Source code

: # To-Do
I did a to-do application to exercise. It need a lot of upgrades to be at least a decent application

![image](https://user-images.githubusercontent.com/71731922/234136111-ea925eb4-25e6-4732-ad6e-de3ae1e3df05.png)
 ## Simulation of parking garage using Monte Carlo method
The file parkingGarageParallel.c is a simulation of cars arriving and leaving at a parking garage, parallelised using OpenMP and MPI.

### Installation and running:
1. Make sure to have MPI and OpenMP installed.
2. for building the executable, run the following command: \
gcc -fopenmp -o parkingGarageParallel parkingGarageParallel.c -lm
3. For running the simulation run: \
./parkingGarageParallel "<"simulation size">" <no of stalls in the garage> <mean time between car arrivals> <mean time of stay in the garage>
________
## Directions
Output exactly the lines from the one with "## Simulation of" through the final line of the listing above.

## Problem solution
 ## Simulation of parking garage using Monte Carlo method
The file parkingGarageParallel.c is a simulation of cars arriving and leaving at a parking garage, parallelised using OpenMP and MPI.

### Installation and running:
1. Make sure to have MPI and OpenMP installed.
2. for building the executable, run the following command: \
gcc -fopenmp -o parkingGarageParallel parkingGarageParallel.c -lm
3. For running the simulation run: \
./parkingGarageParallel "<"simulation size">" <no of stalls in the garage> <mean time between car arrivals> <mean time of stay in the garage>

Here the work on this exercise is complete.